# can you say BREAK THROUGH!



## sagesmommy (Sep 25, 2008)

tonight at 7 i decided to take sage out and put her on my lap even though she doesn't like "quiet time" cause she is an explorer. Well, she was walking all around me and actually let me pick her up! Like fully pick her up, rub her belly, and look at her ears and toes! I was like "whoa!" she was being so cute trying to burrow in my legs and arms. Then i decided you know what this is the first time she has bonded with me so i grabbed my video camera, and she did the funniest thing She ran over to it, and started attacking it! Huffing and puffing smelling it and then she was hissing at it and head butting it! It was SO Funny and cute! :lol:


----------



## PixiesExoticHedgies (Sep 4, 2008)

So were you able to catch any of that behavior on video?
Can you upload it? I would love to see it.

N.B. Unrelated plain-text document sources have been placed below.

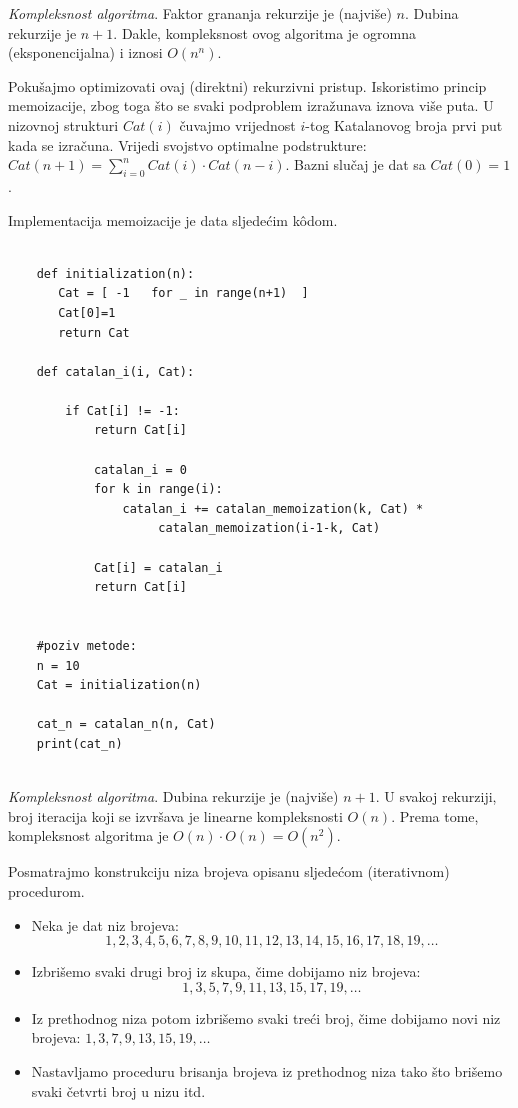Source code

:   \emph{Kompleksnost algoritma}. Faktor grananja rekurzije je (najviše) $n$. Dubina rekurzije je $n+1$. Dakle, kompleksnost ovog algoritma je ogromna (eksponencijalna) i iznosi $O(n^n)$. 

Pokušajmo optimizovati ovaj (direktni) rekurzivni pristup. Iskoristimo princip memoizacije, zbog toga što se svaki podproblem izražunava iznova više puta. U nizovnoj strukturi $Cat(i)$ čuvajmo vrijednost $i$-tog Katalanovog broja prvi put kada se izračuna.  Vrijedi svojstvo optimalne podstrukture: $Cat(n+1) = \sum_{i=0}^{n} Cat(i) \cdot Cat(n-i).$ Bazni slučaj je dat sa $Cat(0) =1$.

Implementacija memoizacije je data sljedećim k\^odom.

  \begin{verbatim}
	
	def initialization(n):
	   Cat = [ -1   for _ in range(n+1)  ] 
	   Cat[0]=1
	   return Cat 
	
	def catalan_i(i, Cat): 
	
	    if Cat[i] != -1:
	        return Cat[i]
     
            catalan_i = 0
            for k in range(i): 
                catalan_i += catalan_memoization(k, Cat) *
                     catalan_memoization(i-1-k, Cat)
    
            Cat[i] = catalan_i
            return Cat[i]
    
	   
	#poziv metode:
	n = 10
	Cat = initialization(n) 
	
	cat_n = catalan_n(n, Cat) 
	print(cat_n)
	
\end{verbatim}  

\emph{Kompleksnost algoritma}. Dubina rekurzije je (najviše) $n+1$. U svakoj rekurziji, broj iteracija koji se izvršava je linearne kompleksnosti $O(n)$. Prema tome, kompleksnost algoritma je $O(n) \cdot O(n) = O(n^2)$. 


 
 Posmatrajmo konstrukciju niza brojeva opisanu sljedećom (iterativnom) procedurom.
 
 \begin{itemize}
 	\item Neka je dat niz brojeva:
 	$$1, 2, 3, 4, 5, 6, 7, 8, 9, 10, 11, 12, 13, 14, 15, 16, 17, 18, 19,\ldots $$
 	\item Izbrišemo svaki drugi broj iz skupa, čime dobijamo niz brojeva:
 	$$1, 3, 5, 7, 9, 11, 13, 15, 17, 19,\ldots$$
 	\item Iz prethodnog niza potom izbrišemo svaki treći broj, čime dobijamo novi niz brojeva: $1, 3, 7, 9, 13, 15, 19,\ldots$
 	\item Nastavljamo proceduru brisanja brojeva iz prethodnog niza tako što brišemo svaki četvrti broj u nizu itd.
 \end{itemize} 
 
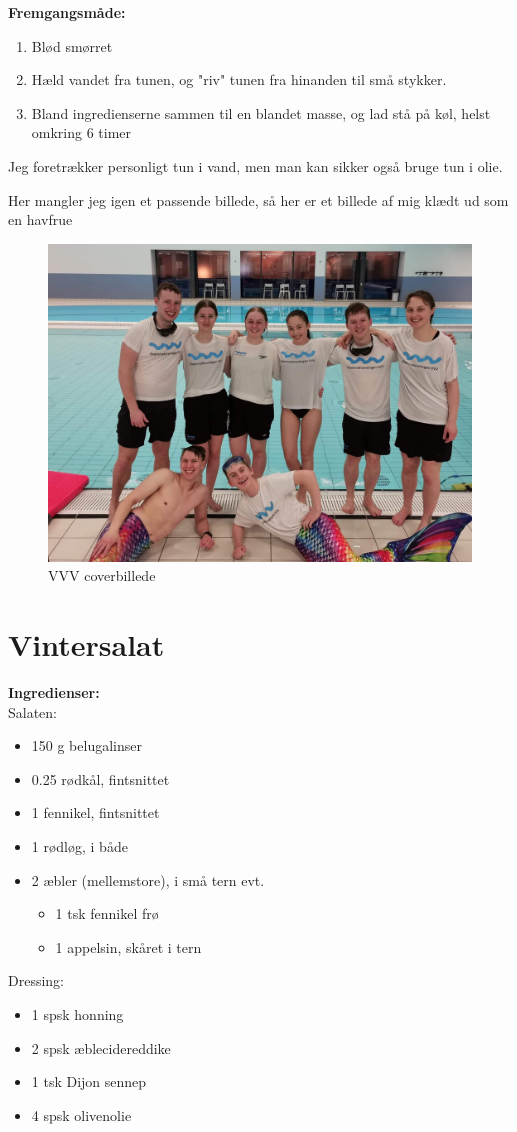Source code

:\documentclass{book}
\begin{document}
\begin{minipage}[t]{0.5\textwidth}
\textbf{Fremgangsmåde:}
\begin{enumerate}
    \item Blød smørret
    \item Hæld vandet fra tunen, og "riv" tunen fra hinanden til små stykker.
    \item Bland ingredienserne sammen til en blandet masse, og lad stå på køl, helst omkring 6 timer
\end{enumerate}
\end{minipage}
Jeg foretrækker personligt tun i vand, men man kan sikker også bruge tun i olie.

\newpage Her mangler jeg igen et passende billede, så her er et billede af mig klædt ud som en havfrue\begin{figure}
    \centering
    \includegraphics[width=0.75\linewidth]{received_483340176906259.jpeg}
    \caption{VVV coverbillede}
    
\end{figure}
\newpage \section{Vintersalat}
\begin{minipage}[t]{0.5\textwidth}
\textbf{Ingredienser:}
\\ Salaten: 
\begin{itemize}
    \item 150 g belugalinser
    \item 0.25 rødkål, fintsnittet
    \item 1 fennikel, fintsnittet
    \item 1 rødløg, i både
    \item 2 æbler (mellemstore), i små tern
    evt.
    \begin{itemize}
        \item 1 tsk fennikel frø
        \item 1 appelsin, skåret i tern
    \end{itemize}
\end{itemize}
Dressing:
\begin{itemize}
    \item 1 spsk honning
    \item 2 spsk æblecidereddike
    \item 1 tsk Dijon sennep
    \item 4 spsk olivenolie
\end{itemize}
\end{minipage}
\end{document}
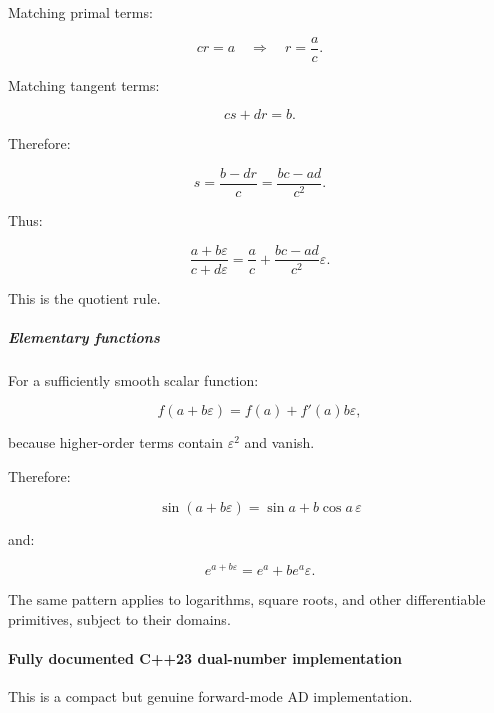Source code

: Matching primal terms:

\[
cr=a \quad\Longrightarrow\quad r=\frac ac.
\]

Matching tangent terms:

\[
cs+dr=b.
\]

Therefore:

\[
s=\frac{b-dr}{c} =\frac{bc-ad}{c^2}.
\]

Thus:

\[
\boxed{ \frac{a+b\varepsilon}{c+d\varepsilon} = \frac ac+ \frac{bc-ad}{c^2}\varepsilon }.
\]

This is the quotient rule.

\subparagraph{Elementary functions}\label{elementary-functions}

For a sufficiently smooth scalar function:

\[
f(a+b\varepsilon) = f(a)+f'(a)b\varepsilon,
\]

because higher-order terms contain \(\varepsilon^2\) and vanish.

Therefore:

\[
\boxed{ \sin(a+b\varepsilon) = \sin a+b\cos a\,\varepsilon }
\]

and:

\[
\boxed{ e^{a+b\varepsilon} = e^a+be^a\varepsilon }.
\]

The same pattern applies to logarithms, square roots, and other differentiable primitives, subject to their domains.

\paragraph{Fully documented C++23 dual-number implementation}\label{fully-documented-c23-dual-number-implementation}

This is a compact but genuine forward-mode AD implementation.

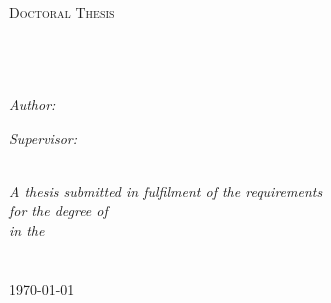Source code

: \documentclass[11pt, a4paper, oneside]{Thesis} %
\begin{document}
\begin{titlepage}
\begin{center}

\textsc{\LARGE \univname}\\[1.5cm] %
\textsc{\Large Doctoral Thesis}\\[0.5cm] %

\HRule \\[0.4cm] %
{\huge \bfseries \ttitle}\\[0.4cm] %
\HRule \\[1.5cm] %
 
\begin{minipage}{0.4\textwidth}
\begin{flushleft} \large
\emph{Author:}\\
\href{http://www.johnsmith.com}{\authornames} %
\end{flushleft}
\end{minipage}
\begin{minipage}{0.4\textwidth}
\begin{flushright} \large
\emph{Supervisor:} \\
\href{http://www.jamessmith.com}{\supname} %
\end{flushright}
\end{minipage}\\[3cm]
 
\large \textit{A thesis submitted in fulfilment of the requirements\\ for the degree of \degreename}\\[0.3cm] %
\textit{in the}\\[0.4cm]
\groupname\\\deptname\\[2cm] %
 
{\large \today}\\[4cm] %
 
\vfill
\end{center}

\end{titlepage}

\end{document}
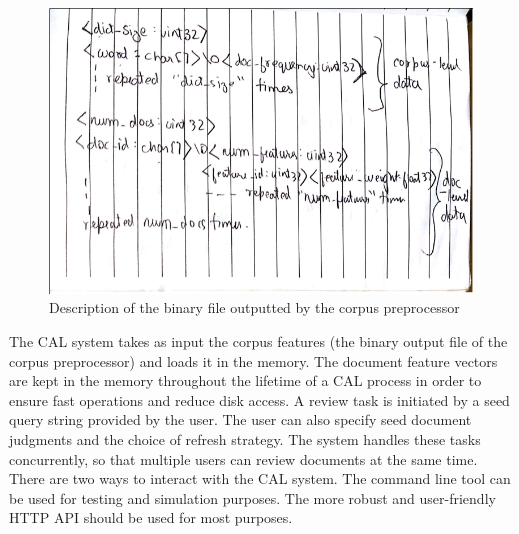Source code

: \begin{figure}[h]
\includegraphics[width=\textwidth]{tmp_pictures/binary.png}
\caption{Description of the binary file outputted by the corpus preprocessor}
\label{fig:binary_format}
\end{figure}
The CAL system takes as input the corpus features (the binary output file
of the corpus preprocessor) and loads it in the memory. The document feature
vectors are kept in the memory throughout the lifetime of a CAL process in order
to ensure fast operations and reduce disk access. A review task is initiated by
a seed query string provided by the user. The user can also specify
seed document judgments and the choice of refresh strategy. The system handles
these tasks concurrently, so that multiple users can review documents
at the same time.
There are two ways to interact with the CAL system. The command line tool can be
used for testing and simulation purposes. The more robust and user-friendly HTTP
API should be used for most purposes.
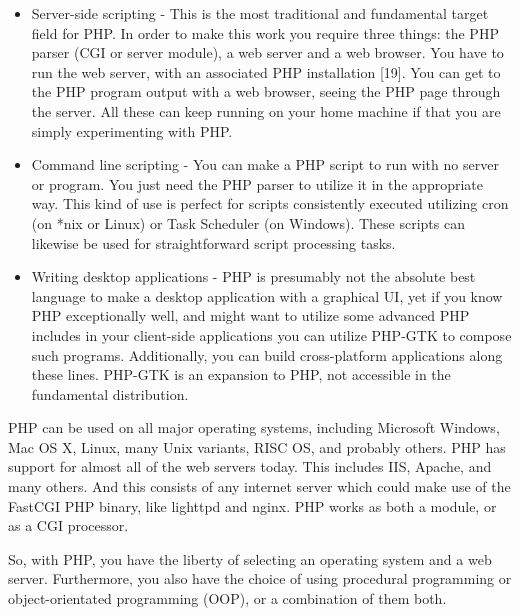\documentclass[../thesis.tex]{subfiles}
\begin{document}
\begin{itemize}
\item Server-side scripting -  This is the most traditional and fundamental target field for PHP. In order to make this work you require three things: the PHP parser (CGI or server module), a web server and a web browser. You have to run the web server, with an associated PHP installation [19]. You can get to the PHP program output with a web browser, seeing the PHP page through the server. All these can keep running on your home machine if that you are simply experimenting with PHP.
\newline
    
\item Command line scripting - You can make a PHP script to run with no server or program. You just need the PHP parser to utilize it in the appropriate way. This kind of use is perfect for scripts consistently executed utilizing cron (on *nix or Linux) or Task Scheduler (on Windows). These scripts can likewise be used for straightforward script processing tasks.
\newline
    
\item Writing desktop applications - PHP is presumably not the absolute best language to make a desktop application with a graphical UI, yet if you know PHP exceptionally well, and might want to utilize some advanced PHP includes in your client-side applications you can utilize PHP-GTK to compose such programs. Additionally, you can build cross-platform applications along these lines. PHP-GTK is an expansion to PHP, not accessible in the fundamental distribution.
\end{itemize}
    
PHP can be used on all major operating systems, including Microsoft Windows, Mac OS X, Linux, many Unix variants, RISC OS, and probably others. PHP has support for almost all of the web servers today. This includes IIS, Apache, and many others. And this consists of any internet server which could make use of the FastCGI PHP binary, like lighttpd and nginx. PHP works as both a module, or as a CGI processor.
\newline
    
So, with PHP, you have the liberty of selecting an operating system and a web server. Furthermore, you also have the choice of using procedural programming or object-orientated programming (OOP), or a combination of them both.
\newline
    
\end{document}

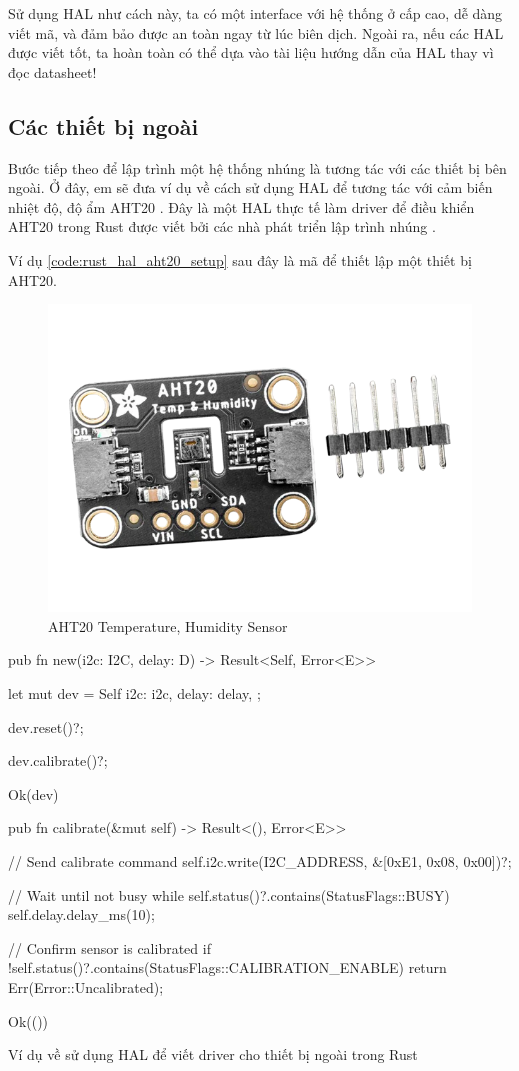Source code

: Sử dụng HAL như cách này, ta có một interface với hệ thống ở cấp cao, dễ dàng viết mã, và đảm bảo được an toàn ngay từ lúc biên dịch.
Ngoài ra, nếu các HAL được viết tốt, ta hoàn toàn có thể dựa vào tài liệu hướng dẫn của HAL thay vì đọc datasheet!

\subsection{Các thiết bị ngoài}
Bước tiếp theo để lập trình một hệ thống nhúng là tương tác với các thiết bị bên ngoài.
Ở đây, em sẽ đưa ví dụ về cách sử dụng HAL để tương tác với cảm biến nhiệt độ, độ ẩm AHT20 \cite{aht20_datasheet}.
Đây là một HAL thực tế làm driver để điều khiển AHT20 trong Rust được viết bởi các nhà phát triển lập trình nhúng \cite{hal_aht20}.

Ví dụ \ref{code:rust_hal_aht20_setup} sau đây là mã để thiết lập một thiết bị AHT20.

\begin{figure}[ht]
\centering
\includegraphics[scale=0.5]{images/aht20.png}
\caption{AHT20 Temperature, Humidity Sensor}
\end{figure}

\clearpage
\begin{listing}[ht]
\begin{rustcode}
pub fn new(i2c: I2C, delay: D) -> Result<Self, Error<E>> {
    let mut dev = Self {
        i2c: i2c,
        delay: delay,
    };

    dev.reset()?;

    dev.calibrate()?;

    Ok(dev)
}
pub fn calibrate(&mut self) -> Result<(), Error<E>> {
    // Send calibrate command
    self.i2c.write(I2C_ADDRESS, &[0xE1, 0x08, 0x00])?;

    // Wait until not busy
    while self.status()?.contains(StatusFlags::BUSY) {
        self.delay.delay_ms(10);
    }

    // Confirm sensor is calibrated
    if !self.status()?.contains(StatusFlags::CALIBRATION_ENABLE) {
        return Err(Error::Uncalibrated);
    }

    Ok(())
}
\end{rustcode}
\caption{Ví dụ về sử dụng HAL để viết driver cho thiết bị ngoài trong Rust}
\label{code:rust_hal_aht20_setup}
\end{listing}

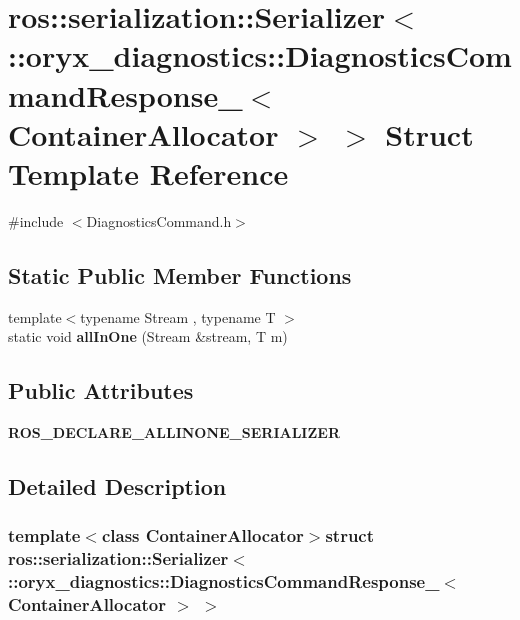 \section{ros\-:\-:serialization\-:\-:\-Serializer$<$ \-:\-:oryx\-\_\-diagnostics\-:\-:\-Diagnostics\-Command\-Response\-\_\-$<$ \-Container\-Allocator $>$ $>$ \-Struct \-Template \-Reference}
\label{structros_1_1serialization_1_1Serializer_3_01_1_1oryx__diagnostics_1_1DiagnosticsCommandResponse9f8c5441d0c58d15b0b5a048fd53cb94}


{\ttfamily \#include $<$\-Diagnostics\-Command.\-h$>$}

\subsection*{\-Static \-Public \-Member \-Functions}
\begin{DoxyCompactItemize}
\item 
{\footnotesize template$<$typename Stream , typename T $>$ }\\static void {\bf all\-In\-One} (\-Stream \&stream, \-T m)
\end{DoxyCompactItemize}
\subsection*{\-Public \-Attributes}
\begin{DoxyCompactItemize}
\item 
{\bf \-R\-O\-S\-\_\-\-D\-E\-C\-L\-A\-R\-E\-\_\-\-A\-L\-L\-I\-N\-O\-N\-E\-\_\-\-S\-E\-R\-I\-A\-L\-I\-Z\-E\-R}
\end{DoxyCompactItemize}


\subsection{\-Detailed \-Description}
\subsubsection*{template$<$class Container\-Allocator$>$struct ros\-::serialization\-::\-Serializer$<$ \-::oryx\-\_\-diagnostics\-::\-Diagnostics\-Command\-Response\-\_\-$<$ Container\-Allocator $>$ $>$}



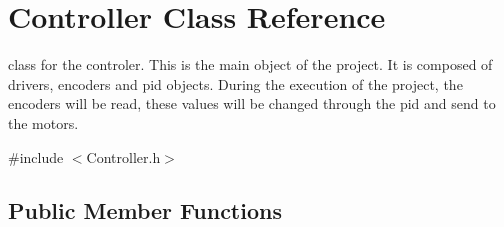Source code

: \hypertarget{class_controller}{}\section{Controller Class Reference}
\label{class_controller}


class for the controler. This is the main object of the project. It is composed of drivers, encoders and pid objects. During the execution of the project, the encoders will be read, these values will be changed through the pid and send to the motors.  




{\ttfamily \#include $<$Controller.\+h$>$}

\subsection*{Public Member Functions}
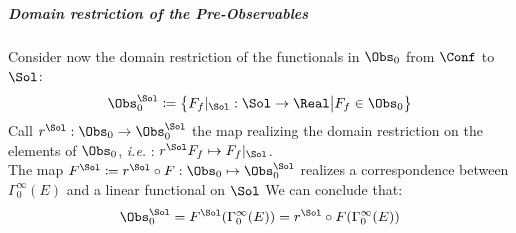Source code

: \documentclass[Main]{subfiles}
\begin{document}
			\subparagraph{Domain restriction of the Pre-Observables} 
			  		
				Consider now the domain restriction of the functionals in $\Obs_0$ from $\Conf$ to $\Sol$:
   					\begin{displaymath}
   						\Obs_0^\Sol \coloneqq \big\{F_f\vert_\Sol : \Sol \rightarrow \Real \big \vert F_f \in \Obs_0 \big\}
   					\end{displaymath}
				Call $r^\Sol : \Obs_0 \rightarrow \Obs_0^\Sol$ the map realizing the domain restriction on the elements of $\Obs_0$, \textit{i.e.} : $r^\Sol F_f \mapsto F_f \vert_\Sol $.\\
				The map $F^\Sol \coloneqq r^\Sol \circ F : \Obs_0 \mapsto \Obs_0^\Sol $ realizes a correspondence between $\Gamma_0^\infty(E)$ and a linear functional on $\Sol$
				We can conclude that:
				\begin{displaymath}
					\Obs_0^\Sol = F^\Sol ( \Gamma_0^\infty(E)) = r^\Sol \circ F (\Gamma_0^\infty(E)) 
				\end{displaymath}				   					
   					
\end{document}
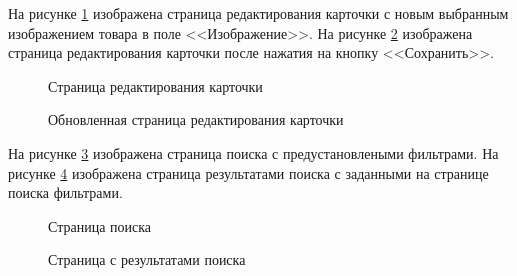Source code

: На рисунке \ref{test-front5:image} изображена страница редактирования карточки с новым выбранным изображением товара в поле <<Изображение>>. На рисунке \ref{test-front6:image} изображена страница редактирования карточки после нажатия на кнопку <<Сохранить>>.

\newpage %
\begin{figure}[H] %
\caption{Страница редактирования карточки}
\label{test-front5:image}
\end{figure}

\newpage %
\begin{figure}[H] %
\caption{Обновленная страница редактирования карточки}
\label{test-front6:image}
\end{figure}

На рисунке \ref{test-front7:image} изображена страница поиска с предустановлеными фильтрами. На рисунке \ref{test-front8:image} изображена страница результатами поиска с заданными на странице поиска фильтрами.

\begin{figure}[H] %
\caption{Страница поиска}
\label{test-front7:image}
\end{figure}

\begin{figure}[H] %
\caption{Страница с результатами поиска}
\label{test-front8:image}
\end{figure}

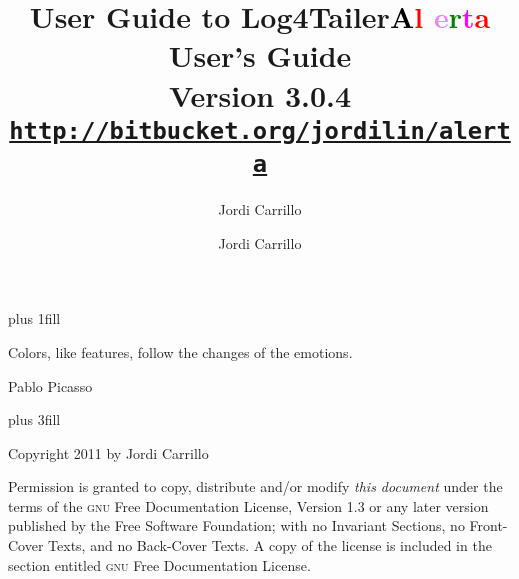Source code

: \documentclass[a4paper, twoside]{article}
\author{Jordi Carrillo}
\title{User Guide to Log4Tailer}
\newcommand{\logftailer}{\textbf{\textcolor{black}{A}\textcolor{red}{l}%
\textcolor{Violet}{e}\textcolor{green}{r}\textcolor{magenta}{t}\textcolor{red}{a}}}
\newcommand{\contentsrule}[1]{{\color{blue}\sectionrule{3ex}{3pt}{-2ex}{1pt}{#1}}}
\begin{document}


\newpage
\pagecolor{white}

\vbox{}
\vskip0pt plus 1fill
\epigraph{Colors, like features, follow the changes of the emotions.}{Pablo Picasso}
 \vskip0pt plus 3fill

\noindent
Copyright 2011 by Jordi Carrillo

\medskip
\noindent 
Permission is granted to copy, distribute and/or modify \emph{this document}
under the terms of the \textsc{gnu} Free Documentation License, Version 1.3
or any later version published by the Free Software Foundation;
with no Invariant Sections, no Front-Cover Texts, and no Back-Cover Texts.
A copy of the license is included in the section entitled \textsc{gnu}
Free Documentation License.


\vbox{}
\newpage


\title{{\bfseries \logftailer{} User's Guide}\\[1mm]
  \large Version 3.0.4\\[1mm]
\large\href{http://bitbucket.org/jordilin/alerta}{\texttt{http://bitbucket.org/jordilin/alerta}}}
\author{Jordi Carrillo}

\maketitle

\tableofcontents

\newpage




%

\end{document}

Congrats on the bonding time!


----------



## LizardGirl (Aug 25, 2008)

That's great! I'm glad she's warming up- and being cute, as I'm sure is usual.


----------



## sagesmommy (Sep 25, 2008)

i did catch it on video!but, i don't know how to up load it? :? i probably should huh? haha


----------



## shetland (Sep 2, 2008)

I hope I get to see the video. I think little Sage is just so adorable!!!!!!!!!!


----------



## sagesmommy (Sep 25, 2008)

ohh well me and Sage thank you.  even though she wasn't a baby and i don't know her background and she is still a little Leery of me ... i love her and glad i decided to get her


----------